-- EXERCISE DETAILS --
Among the records, which lines hold the word "gaussian"? Pick them out.

-- INPUT MATERIAL --

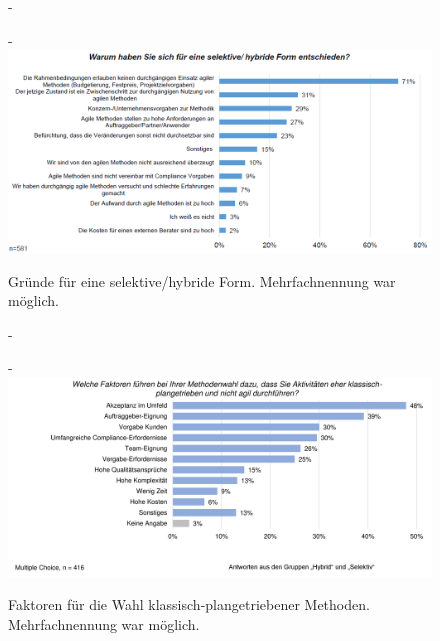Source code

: \begin{figure}[h!]
	\begin{addmargin*}[0cm]{-\marginparwidth}
		\begin{addmargin*}[0cm]{-\marginparsep}
			\centering
			\includegraphics[width=1.25\textwidth]{Bilder/Kapitel-2/GruendeHybrid.png}
			\caption[Gründe für eine selektive/hybride Form]{Gründe für eine selektive/hybride Form. Mehrfachnennung war möglich. \cite[29]{kom17}}
			\label{fig:gruende_hybrid}
		\end{addmargin*}
	\end{addmargin*}
\end{figure}

\begin{figure}[h!]
	\begin{addmargin*}[0cm]{-\marginparwidth}
		\begin{addmargin*}[0cm]{-\marginparsep}
			\centering
			\includegraphics[width=1.25\textwidth]{Bilder/Kapitel-2/GruendeKlassisch.png}
			\caption[Faktoren für die Wahl klassisch-plangetriebener Methoden]{Faktoren für die Wahl klassisch-plangetriebener Methoden. Mehrfachnennung war möglich. \cite[30]{kom20}}
			\label{fig:gruende_klassisch}
		\end{addmargin*}
	\end{addmargin*}
\end{figure}

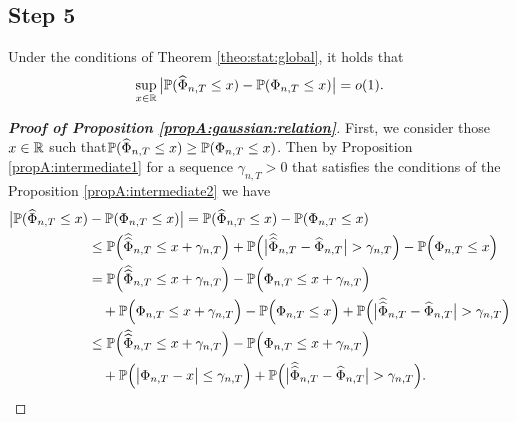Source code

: \documentclass[a4paper,12pt]{article}
\newcommand{\doublehattwo}[1]{\widehat{\widehat{#1}}}
\begin{document}
\subsection*{Step 5}
\begin{propA}\label{propA:gaussian:relation}
Under the conditions of Theorem \ref{theo:stat:global}, it holds that 
\begin{equation}\label{eqA:gaussian:relation}
\sup_{x \in \mathbb{R}} \big| \mathbb{P}(\widehat{\Phi}_{n, T} \le x) - \mathbb{P}(\Phi_{n,T} \le x) \big| = o(1).
\end{equation}
\end{propA}
\begin{proof}[\textnormal{\textbf{Proof of Proposition \ref{propA:gaussian:relation}}}] 
First, we consider those $x\in \mathbb{R}$ such that\linebreak $\mathbb{P}(\widehat{\Phi}_{n,T} \le x) \geq \mathbb{P}(\Phi_{n, T} \le x)$. Then by Proposition \ref{propA:intermediate1} for a sequence $\gamma_{n, T}>0$ that satisfies the conditions of the Proposition \ref{propA:intermediate2} we have
\begin{align*}
\big| \pr(\widehat{\Phi}_{n, T} \le x) &- \pr(\Phi_{n,T} \le x) \big| = \pr(\widehat{\Phi}_{n, T} \le x) - \pr(\Phi_{n,T} \le x)  \\
&\le \pr\Big(\doublehattwo{\Phi}_{n,T} \le x + \gamma_{n, T}\Big) + \pr \Big(\big|\doublehattwo{\Phi}_{n,T} - \widehat{\Phi}_{n,T}\big| > \gamma_{n, T} \Big)   - \pr\Big(\Phi_{n,T} \le x\Big)  \\
&= \pr\Big(\doublehattwo{\Phi}_{n,T} \le x + \gamma_{n, T}\Big) - \pr\Big(\Phi_{n,T} \le x + \gamma_{n, T}\Big)  \\
& \quad +  \pr\Big(\Phi_{n,T} \le x + \gamma_{n, T}\Big)   - \pr\Big(\Phi_{n,T} \le x\Big) + \pr \Big(\big|\doublehattwo{\Phi}_{n,T} - \widehat{\Phi}_{n,T}\big| > \gamma_{n, T} \Big) \\
&\le \pr\Big(\doublehattwo{\Phi}_{n,T} \le x + \gamma_{n, T}\Big) - \pr\Big(\Phi_{n,T} \le x + \gamma_{n, T}\Big) \\
&\quad + \pr\Big(\big|\Phi_{n,T} - x \big| \le \gamma_{n, T}\Big) + \pr \Big(\big|\doublehattwo{\Phi}_{n,T} - \widehat{\Phi}_{n,T}\big| > \gamma_{n, T} \Big).
\end{align*}


\end{proof}
\end{document}
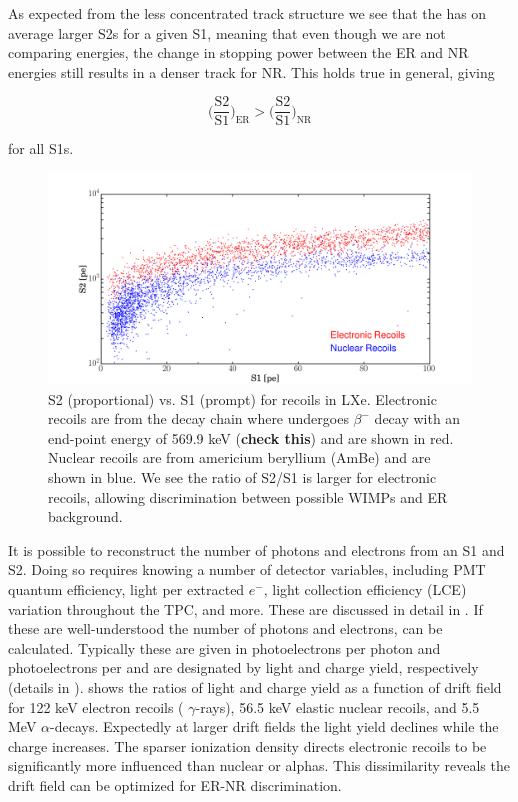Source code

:As expected from the less concentrated track structure we see that the 
has on average larger S2s for a given S1, meaning that even though we are not comparing energies, the change in stopping
power between the ER and NR energies still results in a denser track for NR.  This holds true in general, giving

\begin{equation}
\Big( \frac{\mathrm{S}2}{\mathrm{S}1} \Big)_{\mathrm{ER}} > \Big( \frac{\mathrm{S}2}{\mathrm{S}1} \Big)_{\mathrm{NR}}
\end{equation}

\noindent for all S1s.

\begin{figure}
\centering
\includegraphics[width=\textwidth]{ERNRComparison}
\caption{S2 (proportional) vs. S1 (prompt) for recoils in LXe.  Electronic recoils are from the  decay chain where
 undergoes $\beta^{-}$ decay with an end-point energy of 569.9 keV (\textbf{check this}) and are shown in red.  Nuclear
recoils are from americium beryllium (AmBe) and are shown in blue.  We see the ratio of S2/S1 is larger for electronic recoils,
allowing discrimination between possible WIMPs and ER background.}
\label{fig:tpcs_signals_ernr}
\end{figure}

It is possible to reconstruct the number of photons and electrons from an S1 and S2.  Doing so requires knowing a number of detector
variables, including PMT quantum efficiency, light per extracted $e^{-}$, light collection efficiency (LCE) variation throughout
the TPC, and more.  These are discussed in detail in \secref{}.  If these are well-understood the number of photons and electrons,
can be calculated.  Typically these are given in photoelectrons per photon and photoelectrons per \electron and are designated by
light and charge yield, respectively (details in \secref{}).   shows the ratios of light and
charge yield as a function of drift field for 122 keV electron recoils ( $\gamma$-rays), 56.5 keV elastic nuclear recoils, and
5.5 MeV $\alpha$-decays.  Expectedly at larger drift fields the light yield declines while the charge increases.  The sparser
ionization density directs electronic recoils to be significantly more influenced than nuclear or alphas.  This dissimilarity reveals
the drift field can be optimized for ER-NR discrimination.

-- EXERCISE SOLUTION --
\begin{propA}\label{propA:gaussian:relation}
\begin{equation}\label{eqA:gaussian:relation}
\begin{proof}[\textnormal{\textbf{Proof of Proposition \ref{propA:gaussian:relation}}}] 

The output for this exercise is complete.